(Collected data)
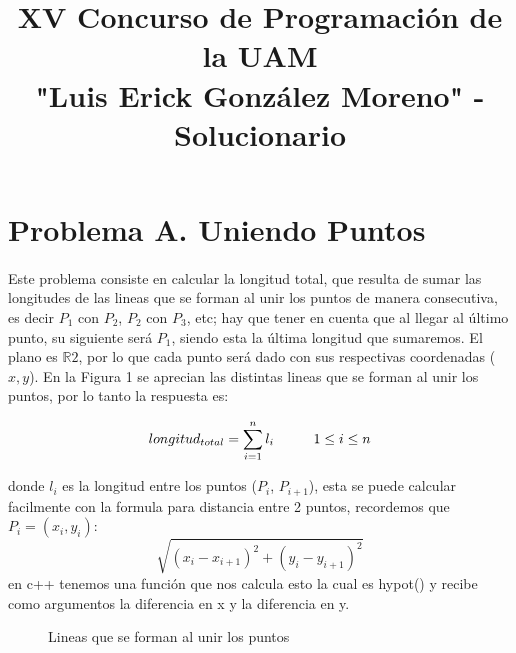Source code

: \documentclass[12pt]{article}
\author{}
\title{XV Concurso de Programación de la UAM \\ 
"Luis Erick González Moreno" - Solucionario}
\begin{document}
    \maketitle
    \newpage %
    
    \section*{Problema A. Uniendo Puntos}
    \paragraph{}
    \singlespacing
    Este problema consiste en calcular la longitud total, que resulta de sumar las longitudes de las 
    lineas que se forman al unir los puntos de manera consecutiva, es decir $P_{1}$ con $P_{2}$, $P_{2}$ con $P_{3}$, etc;
    hay que tener en cuenta que al llegar al último punto, su siguiente 
    será $P_{1}$, siendo esta la última longitud que sumaremos. El plano es $\mathbb{R}2$, por lo que cada punto será
    dado con sus respectivas coordenadas ($x, y$). En la Figura 1 se aprecian las distintas lineas que se forman al unir los puntos,
    por lo tanto la respuesta es: 
    
    \begin{equation}
        longitud_{total} = \sum_{i=1}^{n} l_{i} \hspace{10mm} 1 \leq i \leq n
    \end{equation}
    \vspace{2mm}

    donde $l_{i}$ es la longitud entre los puntos ($P_{i}$, $P_{i+1}$),
    esta se puede calcular facilmente con la formula para distancia entre 2 puntos, recordemos que $P_{i} = (x_{i},y_{i})$:
    \begin{equation}
        \sqrt{(x_{i} - x_{i+1})^2 + (y_{i} - y_{i+1})^2}
    \end{equation}
    en c++ tenemos una función que nos calcula esto
    la cual es hypot() y recibe como argumentos la diferencia en x y la diferencia en y.
     
    \begin{figure}[h]
        \centering
        \caption{Lineas que se forman al unir los puntos}
    \end{figure}
\end{document}
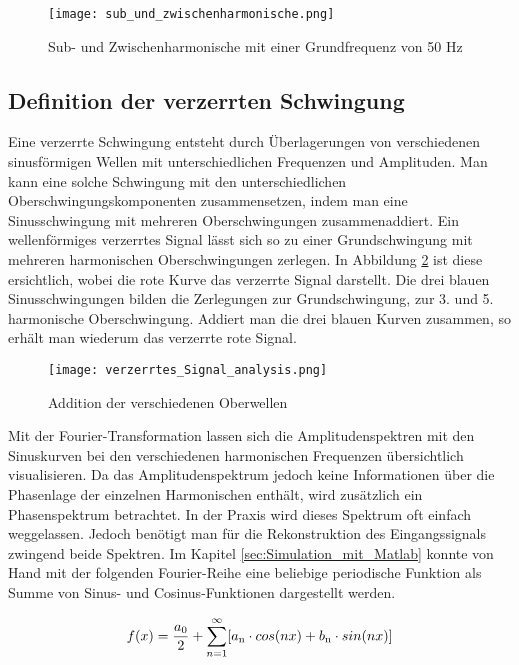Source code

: \begin{figure}[ht!]
	\centering
	\texttt{[image: sub\_und\_zwischenharmonische.png]}	
	\caption{Sub- und Zwischenharmonische mit einer Grundfrequenz von 50 Hz}
	\label{fig:Sub und Zwischenharmonische}
\end{figure}



\subsection{Definition der verzerrten Schwingung}\label{sec:Verzerrte_Schwingung}
Eine verzerrte Schwingung entsteht durch Überlagerungen von verschiedenen sinusförmigen Wellen mit unterschiedlichen Frequenzen und Amplituden. Man kann eine solche Schwingung mit den unterschiedlichen Oberschwingungskomponenten zusammensetzen, indem man eine Sinusschwingung mit mehreren Oberschwingungen zusammenaddiert. Ein wellenförmiges verzerrtes Signal lässt sich so zu einer Grundschwingung mit mehreren harmonischen Oberschwingungen zerlegen. In Abbildung \ref{fig:Addition Oberwellen} ist diese ersichtlich, wobei die rote Kurve das verzerrte Signal darstellt. Die drei blauen Sinusschwingungen bilden die Zerlegungen zur Grundschwingung, zur 3. und 5. harmonische Oberschwingung. Addiert man die drei blauen Kurven zusammen, so erhält man wiederum das verzerrte rote Signal.

\begin{figure}[ht!]
	\centering
	\texttt{[image: verzerrtes\_Signal\_analysis.png]}	
	\caption{Addition der verschiedenen Oberwellen \cite{analysi3}}\label{fig:Addition Oberwellen}
\end{figure}

Mit der Fourier-Transformation lassen sich die Amplitudenspektren mit den Sinuskurven bei den verschiedenen harmonischen Frequenzen übersichtlich visualisieren. Da das Amplitudenspektrum jedoch keine Informationen über die Phasenlage der einzelnen Harmonischen enthält, wird zusätzlich ein Phasenspektrum betrachtet. In der Praxis wird dieses Spektrum oft einfach weggelassen. Jedoch benötigt man für die Rekonstruktion des Eingangssignals zwingend beide Spektren. Im Kapitel \ref{sec:Simulation_mit_Matlab} konnte von Hand mit der folgenden Fourier-Reihe eine beliebige periodische Funktion als Summe von Sinus- und Cosinus-Funktionen dargestellt werden.

\begin{equation}
f(x) = {\frac{a\textsubscript{0}}{2}}+\sum_{n=1}^\infty[a\textsubscript{n} \cdot cos(nx)+b\textsubscript{n} \cdot sin(nx)]
\end{equation}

• **The task**
Above are the entries. Output exactly the lines beginning with the line that has "lineas que se forman al unir los puntos de" and ending with the line that has "es la longitud".

• **Completed exercise**
    lineas que se forman al unir los puntos de manera consecutiva, es decir $P_{1}$ con $P_{2}$, $P_{2}$ con $P_{3}$, etc;
    hay que tener en cuenta que al llegar al último punto, su siguiente 
    será $P_{1}$, siendo esta la última longitud que sumaremos. El plano es $\mathbb{R}2$, por lo que cada punto será
    dado con sus respectivas coordenadas ($x, y$). En la Figura 1 se aprecian las distintas lineas que se forman al unir los puntos,
    por lo tanto la respuesta es: 
    
    \begin{equation}
        longitud_{total} = \sum_{i=1}^{n} l_{i} \hspace{10mm} 1 \leq i \leq n
    \end{equation}
    \vspace{2mm}

    donde $l_{i}$ es la longitud entre los puntos ($P_{i}$, $P_{i+1}$),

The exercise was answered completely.